Effect of spiritual Conflict upon her religious Life. Overflowing
Affections. Her Husband called to Union Theological Seminary. Baptism of
Suffering. The Character of her Friendships. No perfect Life. Prayer.
"Only God can satisfy a Woman." Why human Friendship is a Snare.
Letters.
The trouble which had so long weighed upon her heart, crossed with her the threshold of 1873, but long before the close of the year it had in large measure passed away. Such suffering, however, always leaves its marks behind; and when complicated with ill-health or bodily weakness, often lingers on after its main cause has been removed. It was so in her case; she was, perhaps, never again conscious of that constant spiritual delight which she had once enjoyed. But if less full of sunshine, her religious life was all the time growing deeper and more fruitful, was centering itself more entirely in Christ and rising faster heavenward. Its sympathies also became, if possible, still more tender and loving. Her whole being, indeed, seemed to gather new light and sweetness from the sharp discipline she had been passing through. Even when most tried and tempted, as has been said, she had kept her trouble to herself; few of her most intimate friends knew of its existence; to the world she appeared a little more thoughtful and somewhat careworn, but otherwise as bright as ever. But now, at length, the old vivacity and playfulness and merry laugh began to come back again. Never did her heart glow with fresher, more ardent affections. In a letter to a young cousin, who was moving about from place to place, she says:
I shall feel more free to write often, if you can tell me that the postmaster at C. forwards your letters from the office at no expense to you, as he ought to do. It is very silly in me to mind your paying three cents for one of my love-letters, but it's a Payson trait, and I can't help it, though I should be provoked enough if you did mind paying a dollar apiece for them. There's consistency for you! Well, I know, and I'm awfully proud of it, that you'll get very few letters from as loving a fountain as my heart is. I've got enough to drown a small army—and sometimes when you're homesick, and cousin-Lizzy-sick, and friend-sick, I shall come to you, done up in a sheet of paper, and set you all in a breeze.

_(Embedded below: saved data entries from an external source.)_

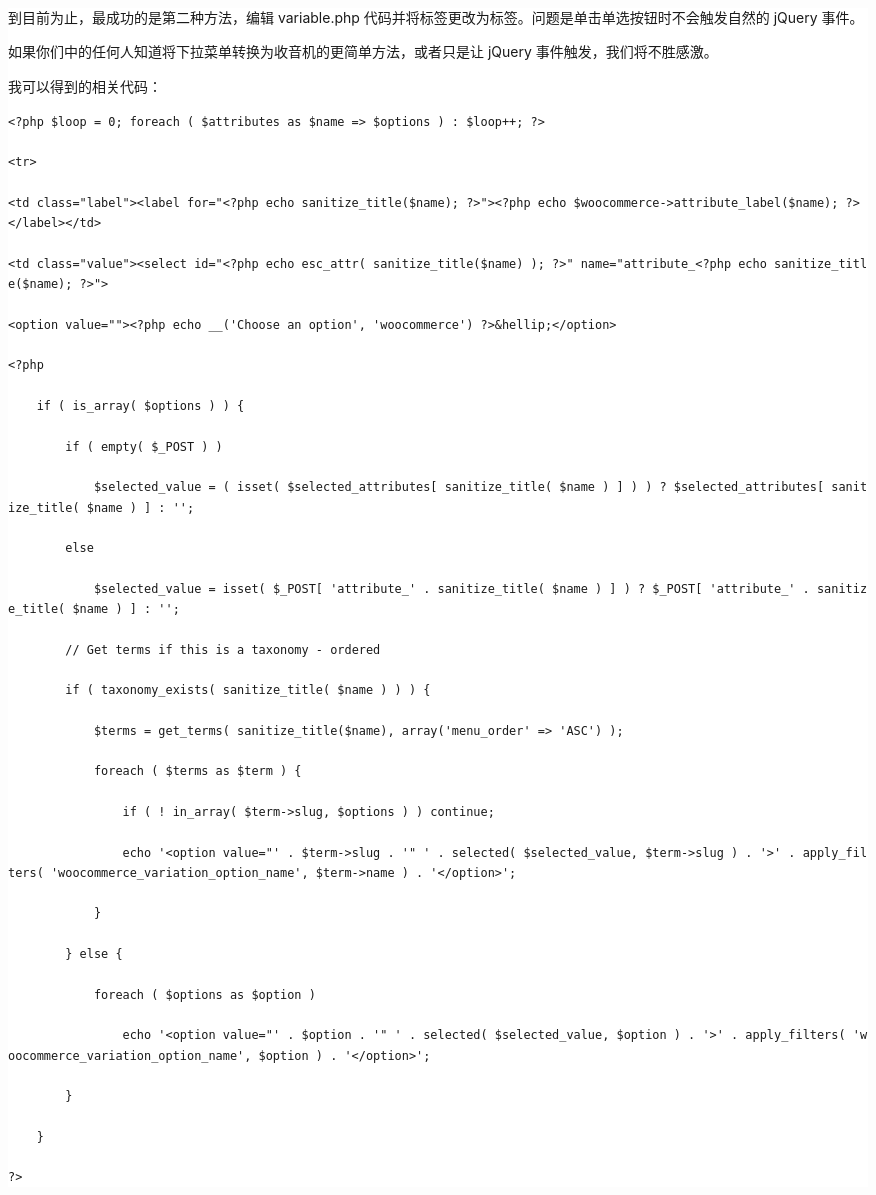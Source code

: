 到目前为止，最成功的是第二种方法，编辑 variable.php 代码并将标签更改为标签。问题是单击单选按钮时不会触发自然的 jQuery 事件。

如果你们中的任何人知道将下拉菜单转换为收音机的更简单方法，或者只是让 jQuery 事件触发，我们将不胜感激。

我可以得到的相关代码：

```
<?php $loop = 0; foreach ( $attributes as $name => $options ) : $loop++; ?>

<tr>

<td class="label"><label for="<?php echo sanitize_title($name); ?>"><?php echo $woocommerce->attribute_label($name); ?></label></td>

<td class="value"><select id="<?php echo esc_attr( sanitize_title($name) ); ?>" name="attribute_<?php echo sanitize_title($name); ?>">

<option value=""><?php echo __('Choose an option', 'woocommerce') ?>&hellip;</option>

<?php 

    if ( is_array( $options ) ) {

        if ( empty( $_POST ) )

            $selected_value = ( isset( $selected_attributes[ sanitize_title( $name ) ] ) ) ? $selected_attributes[ sanitize_title( $name ) ] : '';

        else

            $selected_value = isset( $_POST[ 'attribute_' . sanitize_title( $name ) ] ) ? $_POST[ 'attribute_' . sanitize_title( $name ) ] : '';

        // Get terms if this is a taxonomy - ordered

        if ( taxonomy_exists( sanitize_title( $name ) ) ) {

            $terms = get_terms( sanitize_title($name), array('menu_order' => 'ASC') );

            foreach ( $terms as $term ) {

                if ( ! in_array( $term->slug, $options ) ) continue;

                echo '<option value="' . $term->slug . '" ' . selected( $selected_value, $term->slug ) . '>' . apply_filters( 'woocommerce_variation_option_name', $term->name ) . '</option>';

            }

        } else {

            foreach ( $options as $option )

                echo '<option value="' . $option . '" ' . selected( $selected_value, $option ) . '>' . apply_filters( 'woocommerce_variation_option_name', $option ) . '</option>';

        }

    }

?> 
```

Her letters during the first half of this year were few, and relate chiefly to those aspects of the Christian life with which her own experience was still making her so familiar. "God's plan with most of us," she wrote to Mrs. Humphrey, "appears to be a design to make us flexible, twisting us this way and that, now giving, now taking; but always at work for and in us. Almost every friend we have is going through some peculiar discipline. I fancy there is no period in our history when we do not need and get the sharp rod of correction. The thing is to grow strong under it, and yet to walk softly." "I do not care how much I suffer," she wrote to a friend, "if God will purge and purify me and fit me for greater usefulness. What are trials but angels to beckon us nearer to Him! And I do hope that mine are to be a blessing to some other soul, or souls, in the future. I can't think suffering is meant to be wasted, if fragments of bread created miraculously, were not." She studied about this time with great interest the teaching of Scripture concerning the baptism of the Holy Ghost. The work of the Spirit had not before specially occupied her thoughts. In her earlier writings she had laid but little stress upon it—not because she doubted its reality or its necessity, but because her mind had not been led in that direction. Stepping Heavenward is full of God and of Christ, but there is in it little express mention of the Spirit and His peculiar office in the life of faith. When this fact was brought to her notice she herself appeared to be surprised at it, and would gladly have supplied the omission. To be sure, there is no mention at all of the Holy Spirit in several of the Epistles of the New Testament; but a carefully-drawn picture of Christian life and progress, like Stepping Heavenward, would, certainly, have been rendered more complete and attractive by fuller reference to the Blessed Comforter and His inspiring influences.